Dancing with Deathrain

Even though I’ve put my TIE Interceptors on the shelf for a little while, my favored playstyle in Star Wars: X-Wing Miniatures is a game of re-positioning. In general, I like to attack the enemy from unexpected angles, adding in a touch of action denial and lots of burst damage to be able to quickly take down a key component of the enemy’s force.

I ran a tournament last night, and I only play in those to prevent a player from missing out on a match during a bye round (I select a player for the bye and grant it to them as normal for scoring, but they still get to play a game). Knowing my game results wouldn’t count for anything, I decided to field a ringer list that would attempt to match my normal play style in an untested way.

“Dancing with Deathrain”

Whisper – 32 (TIE Phantom)
Recon Specialist – 3 (HWK-290 / TIE Phantom)
Sensor Jammer – 4 (Lambda Shuttle)
Veteran Instincts -1 (Slave 1 /  Millennium Falcon)
Advanced Cloaking Device – 4 (TIE Phantom)

Deathrain – 26 (TIE Punisher)
Advanced Sensors – 3 (Lambda / E-Wing)
Proton Bombs – 5 (TIE Bomber / VT-49 Decimator)
Proximity Mines – 3 (Slave 1 / IG-2000)
Extra Munitions – 2 (K-Wing / TIE Punisher)

Dark Curse – 16 (Starter set)

Total: 99 points

A large part of this list was a personal challenge to myself to put the TIE Punisher on the table. Unlike the rest of Wave 7 (including the Kihraxz Fighter, Hound’s Tooth, and K-Wing), the sturdy big brother to the TIE Bomber had yet to find its’ way into any list I was willing to field. Despite the impressive total of nine hit points, with only one evade die the Punisher can’t take serious beating. Without firing ordnance, the Punisher is just a fat, poorly maneuvering TIE Fighter, thanks to its’ primary attack value of 2 and awkward dial (no speed 1 turn, speed 2 turn is red, speed 3 turn is white). But loading the ship up with munitions to improve damage output turns it into a real point sink – it’s possible to spend 66 points on Deathrain, as opposed to the 39 allocated to his ship in this list.

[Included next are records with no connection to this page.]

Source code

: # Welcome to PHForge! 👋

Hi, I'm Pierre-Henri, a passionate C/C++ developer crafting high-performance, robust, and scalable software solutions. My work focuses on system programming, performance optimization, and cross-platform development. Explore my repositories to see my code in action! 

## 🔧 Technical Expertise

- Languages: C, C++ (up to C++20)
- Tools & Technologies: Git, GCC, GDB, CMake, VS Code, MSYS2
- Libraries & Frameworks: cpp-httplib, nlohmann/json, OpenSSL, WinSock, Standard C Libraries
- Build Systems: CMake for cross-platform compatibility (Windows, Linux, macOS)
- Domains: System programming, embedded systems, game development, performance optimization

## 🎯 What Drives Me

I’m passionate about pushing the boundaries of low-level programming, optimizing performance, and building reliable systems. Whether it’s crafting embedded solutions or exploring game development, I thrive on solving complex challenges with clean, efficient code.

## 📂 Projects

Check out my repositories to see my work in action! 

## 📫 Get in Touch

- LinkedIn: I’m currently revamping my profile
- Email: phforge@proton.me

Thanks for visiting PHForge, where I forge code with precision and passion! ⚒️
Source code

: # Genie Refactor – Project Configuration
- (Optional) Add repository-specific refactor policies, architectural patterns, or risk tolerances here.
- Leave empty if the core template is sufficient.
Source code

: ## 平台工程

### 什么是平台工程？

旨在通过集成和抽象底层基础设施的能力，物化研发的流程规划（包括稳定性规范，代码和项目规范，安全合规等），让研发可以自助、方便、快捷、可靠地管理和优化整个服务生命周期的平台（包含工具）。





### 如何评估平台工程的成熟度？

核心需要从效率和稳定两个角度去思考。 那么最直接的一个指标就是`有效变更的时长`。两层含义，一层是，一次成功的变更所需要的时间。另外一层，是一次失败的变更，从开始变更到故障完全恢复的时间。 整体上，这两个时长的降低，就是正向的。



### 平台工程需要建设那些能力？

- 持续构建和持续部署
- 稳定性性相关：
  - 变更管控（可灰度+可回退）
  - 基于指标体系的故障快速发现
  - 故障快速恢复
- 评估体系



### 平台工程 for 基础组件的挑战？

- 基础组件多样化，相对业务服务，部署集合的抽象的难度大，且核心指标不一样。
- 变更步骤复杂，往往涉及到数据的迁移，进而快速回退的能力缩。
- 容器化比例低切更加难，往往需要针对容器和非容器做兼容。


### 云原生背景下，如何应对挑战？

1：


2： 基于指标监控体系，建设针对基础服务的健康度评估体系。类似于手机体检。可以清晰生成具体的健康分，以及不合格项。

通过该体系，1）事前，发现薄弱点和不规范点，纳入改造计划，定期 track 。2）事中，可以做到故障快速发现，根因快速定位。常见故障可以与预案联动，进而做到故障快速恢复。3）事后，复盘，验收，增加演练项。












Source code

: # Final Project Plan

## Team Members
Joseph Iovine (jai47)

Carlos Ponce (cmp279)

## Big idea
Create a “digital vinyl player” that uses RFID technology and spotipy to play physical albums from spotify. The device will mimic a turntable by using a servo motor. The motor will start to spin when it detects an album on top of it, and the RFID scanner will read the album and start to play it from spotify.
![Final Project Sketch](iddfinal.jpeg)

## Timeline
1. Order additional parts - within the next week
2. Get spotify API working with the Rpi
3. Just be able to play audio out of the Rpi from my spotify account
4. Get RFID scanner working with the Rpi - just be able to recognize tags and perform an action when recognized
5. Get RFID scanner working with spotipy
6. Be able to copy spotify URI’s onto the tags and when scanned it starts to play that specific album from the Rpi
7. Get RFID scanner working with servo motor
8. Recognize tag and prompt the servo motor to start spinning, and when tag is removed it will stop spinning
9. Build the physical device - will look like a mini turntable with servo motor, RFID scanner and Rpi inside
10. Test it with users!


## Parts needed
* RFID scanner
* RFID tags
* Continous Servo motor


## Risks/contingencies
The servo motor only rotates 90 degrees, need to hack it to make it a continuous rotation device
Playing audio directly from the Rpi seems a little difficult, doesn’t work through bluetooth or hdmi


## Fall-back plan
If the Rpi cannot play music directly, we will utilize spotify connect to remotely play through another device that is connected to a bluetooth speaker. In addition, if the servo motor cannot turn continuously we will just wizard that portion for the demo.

Dark Curse is always a pesky target to hit, and often ignored as a result. With under 20 points to spend in an Imperial list, he’s my usual pilot of choice.

Whisper, in the TIE Phantom, is fully loaded and ready for combat. I feel safe lately bringing the Phantom back to the table simply because it isn’t seen as often anymore, so less of the hard counters are seen. Don’t get me wrong, the prevalence of stress in the current game meta still hurts, and a pilot skill 10 Corran Horn in an E-Wing or a pilot skill 11 Darth Vader in a TIE Advanced will still be a major problem, but lately I’m seeing less and less of the Rebel Captive that prevents a TIE Phantom from re-cloaking with Advanced Cloaking Device before taking return fire.  Twin Laser Turrets are an issue, but hopefully one that is somewhat mitigated by the Sensor Jammer I have equipped, along with careful maneuvering of the Phantom.

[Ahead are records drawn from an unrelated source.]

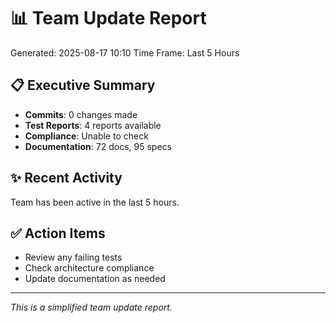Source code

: # 📊 Team Update Report
Generated: 2025-08-17 10:10
Time Frame: Last 5 Hours

## 📋 Executive Summary
- **Commits**: 0 changes made
- **Test Reports**: 4 reports available
- **Compliance**: Unable to check
- **Documentation**: 72 docs, 95 specs

## ✨ Recent Activity
Team has been active in the last 5 hours.

## ✅ Action Items
- Review any failing tests
- Check architecture compliance
- Update documentation as needed

---
*This is a simplified team update report.*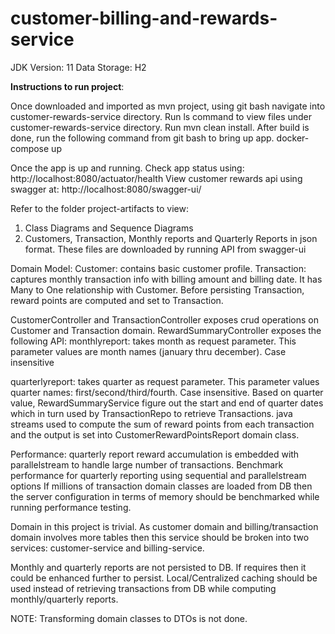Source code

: # customer-billing-and-rewards-service

JDK Version: 11
Data Storage: H2

**Instructions to run project**:

Once downloaded and imported as mvn project, using git bash navigate into customer-rewards-service directory.
Run ls command to view files under customer-rewards-service directory.
Run mvn clean install.
After build is done, run the following command from git bash to bring up app. 
docker-compose up

Once the app is up and running. Check app status using: http://localhost:8080/actuator/health
View customer rewards api using swagger at: http://localhost:8080/swagger-ui/

Refer to the folder project-artifacts to view:
1. Class Diagrams and Sequence Diagrams
2. Customers, Transaction, Monthly reports and Quarterly Reports in json format. These files are downloaded by running API from swagger-ui

Domain Model:
Customer: contains basic customer profile.
Transaction: captures monthly transaction info with billing amount and billing date. It has Many to One relationship with Customer.
Before persisting Transaction, reward points are computed and set to Transaction.

CustomerController and TransactionController exposes crud operations on Customer and Transaction domain.
RewardSummaryController exposes the following API:
monthlyreport: takes month as request parameter. This parameter values are month names (january thru december). Case insensitive

quarterlyreport: takes quarter as request parameter. This parameter values quarter names: first/second/third/fourth. Case insensitive.
Based on quarter value, RewardSummaryService figure out the start and end of quarter dates which in turn used by TransactionRepo to retrieve Transactions.
java streams used to compute the sum of reward points from each transaction and the output is set into CustomerRewardPointsReport domain class.

Performance: quarterly report reward accumulation is embedded with parallelstream to handle large number of transactions.
Benchmark performance for quarterly reporting using sequential and parallelstream options
If millions of transaction domain classes are loaded from DB then the server configuration in terms of memory should be
benchmarked while running performance testing.

Domain in this project is trivial. As customer domain and billing/transaction domain involves more tables then this service
should be broken into two services: customer-service and billing-service.

Monthly and quarterly reports are not persisted to DB. If requires then it could be enhanced further to persist.
Local/Centralized caching should be used instead of retrieving transactions from DB while computing monthly/quarterly reports.

NOTE: Transforming domain classes to DTOs is not done.

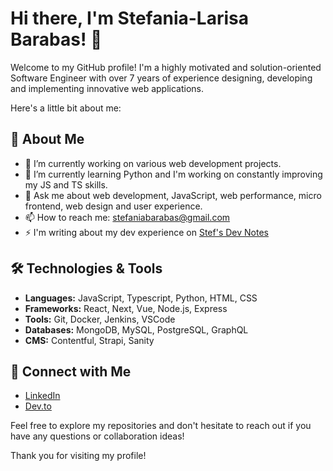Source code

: # Hi there, I'm Stefania-Larisa Barabas! 👋

Welcome to my GitHub profile! I'm a highly motivated and solution-oriented Software Engineer with over 7 years of experience designing, developing and implementing innovative web applications. 

Here's a little bit about me:

## 🚀 About Me
- 🔭 I’m currently working on various web development projects.
- 🌱 I’m currently learning Python and I'm working on constantly improving my JS and TS skills.
- 💬 Ask me about web development, JavaScript, web performance, micro frontend, web design and user experience.
- 📫 How to reach me: [stefaniabarabas@gmail.com](mailto:stefaniabarabas@gmail.com)
- ⚡ I'm writing about my dev experience on [Stef's Dev Notes](https://stefsdevnotes.substack.com/)

## 🛠️ Technologies & Tools
- **Languages:** JavaScript, Typescript, Python, HTML, CSS
- **Frameworks:** React, Next, Vue, Node.js, Express
- **Tools:** Git, Docker, Jenkins, VSCode
- **Databases:** MongoDB, MySQL, PostgreSQL, GraphQL
- **CMS:** Contentful, Strapi, Sanity

## 🔗 Connect with Me
- [LinkedIn](https://www.linkedin.com/in/stefania-barabas/)
- [Dev.to](https://dev.to/stefania_barabas)

Feel free to explore my repositories and don't hesitate to reach out if you have any questions or collaboration ideas!

Thank you for visiting my profile!
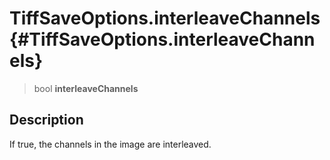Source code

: TiffSaveOptions.interleaveChannels {#TiffSaveOptions.interleaveChannels}
==================================

> bool **interleaveChannels**

Description
-----------

If true, the channels in the image are interleaved.
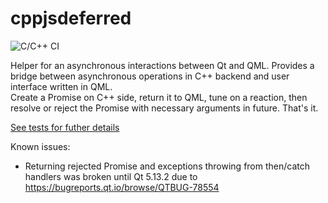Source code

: # cppjsdeferred 
![C/C++ CI](https://github.com/eeiaao/jspromisefactory/workflows/C/C++%20CI/badge.svg?branch=master)

Helper for an asynchronous interactions between Qt and QML.
Provides a bridge between asynchronous operations in C++ backend and user interface written in QML.  
Create a Promise on C++ side, return it to QML, tune on a reaction, then resolve or reject the Promise with necessary arguments in future. That's it.

[See tests for futher details](tests)

Known issues:
  * Returning rejected Promise and exceptions throwing from then/catch handlers was broken until Qt 5.13.2 due to https://bugreports.qt.io/browse/QTBUG-78554
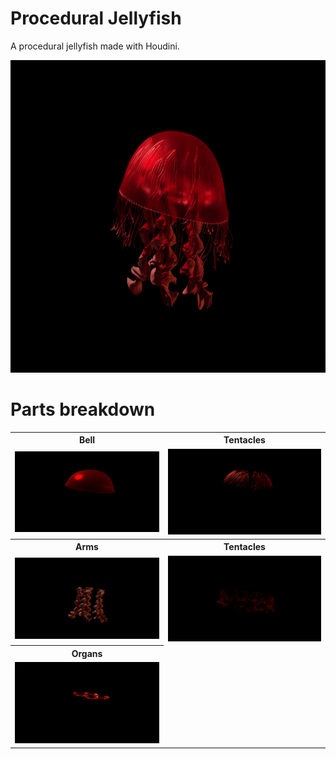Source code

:# Procedural Jellyfish

A procedural jellyfish made with Houdini.

<img height="500" alt="Jellyfish Parts" src="/assets/jellyfish.gif">

# Parts breakdown 


<table>
  <!-- row 1: labels -->
  <tr>
    <th>Bell</th>
    <th>Tentacles</th>
  </tr>
  <!-- row 2: images -->
  <tr>
    <td><img src="/assets/bell.png" alt="Jellyfish bell" width="100%"></td>
    <td><img src="/assets/veins.png" alt="Jellyfish tentacles" width="100%"></td>
  </tr>

  <!-- row 3: labels -->
  <tr>
    <th>Arms</th>
    <th>Tentacles</th>
  </tr>
  <!-- row 4: images -->
  <tr>
    <td><img src="/assets/arms.png" alt="Jellyfish arms" width="100%"></td>
    <td><img src="/assets/tentacles.png" alt="Jellyfish tentacles (alt)" width="100%"></td>
  </tr>

  <tr>
    <th>Organs</th>
  </tr>

  <tr>
    <td><img src="/assets/organs.png" alt="Jellyfish organs" width="100%"></td>
  </tr>
</table>
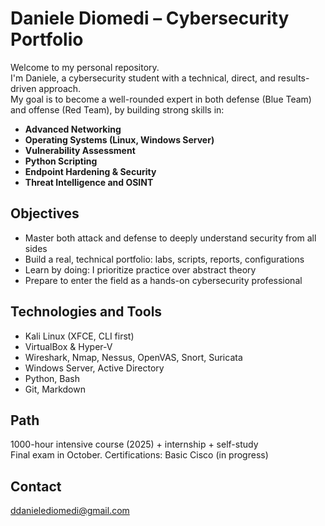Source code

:# Daniele Diomedi – Cybersecurity Portfolio

Welcome to my personal repository.  
I'm Daniele, a cybersecurity student with a technical, direct, and results-driven approach.  
My goal is to become a well-rounded expert in both defense (Blue Team) and offense (Red Team), by building strong skills in:

- **Advanced Networking**
- **Operating Systems (Linux, Windows Server)**
- **Vulnerability Assessment**
- **Python Scripting**
- **Endpoint Hardening & Security**
- **Threat Intelligence and OSINT**

## Objectives

- Master both attack and defense to deeply understand security from all sides
- Build a real, technical portfolio: labs, scripts, reports, configurations
- Learn by doing: I prioritize practice over abstract theory
- Prepare to enter the field as a hands-on cybersecurity professional

## Technologies and Tools

- Kali Linux (XFCE, CLI first)
- VirtualBox & Hyper-V
- Wireshark, Nmap, Nessus, OpenVAS, Snort, Suricata
- Windows Server, Active Directory
- Python, Bash
- Git, Markdown

## Path

1000-hour intensive course (2025) + internship + self-study  
Final exam in October. Certifications: Basic Cisco (in progress)

## Contact

ddanielediomedi@gmail.com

What Deathrain brings to the table in this build is, ironically enough, a similar element of slipperiness to what the TIE Phantom once had prior to change in timing for decloaking maneuvers. I’ve recently come to love what Advanced Sensors and a Boost action can do for IG-2000, allowing you to adjust a planned maneuver before executing it. Advanced Sensors and Deathrain’s pilot ability allows you to drop a mine or bomb token and Barrel Roll before your maneuver, giving a similar adjustment ability.  Combining those together allowing you to string together some wicked combinations. Like what, you ask? (You did ask that, right? I’m just going to say you did…)

Let’s say Deathrain is matched up against BBBBZ, 4 B-Wings and a Z-95. Lots of firepower, low pilot skills, BBBBZ hunts down higher pilot skill aces by spreading firing arcs and by attempting to block their likely maneuvers to deny actions. On this particular turn, the enemy lays a trap that would normally do an excellent job of pinning in a TIE Punisher.

 

BBBBZ Trap
Victims 1-5 set our scene, having already moved this turn in an attempt to block Deathrain in.

A very effective trap is set in the photo above. Deathrain will collide with someone if he dialed in a 1 forward or bank right, either speed 2 turn, a 3 forward, or a speed 4 Koiogran turn, and every one of those leaves him in one or more firing arcs. The unblocked options are speed 3 bank and turn maneuvers,  a speed 2 straight, or a 1 bank to the left. Each of these allow the Punisher to complete the maneuver and possibly get off a shot, but no boost action will allow him to both escape all firing arcs and get a shot at the enemy this turn, and only the 3 turn to the left followed by a boost allows the full no-shot escape.

The bad news is that Deathrain selected a 4-K maneuver this turn, which we already said was blocked. So that would normally leave him stressed, taking a range 1 and a range 2 shot from the enemy this turn, and getting no shot of his own. So why did I label the ships as “Victim 1-5”, rather than labeling the B-Wings and the Z-95 Headhunter? Because Deathrain is going to hit every one of these Victims without taking any return fire this turn.

Deathrain Bomb Options
Deathrain can drop his bombs from the rear as normal, or from the front of his ship.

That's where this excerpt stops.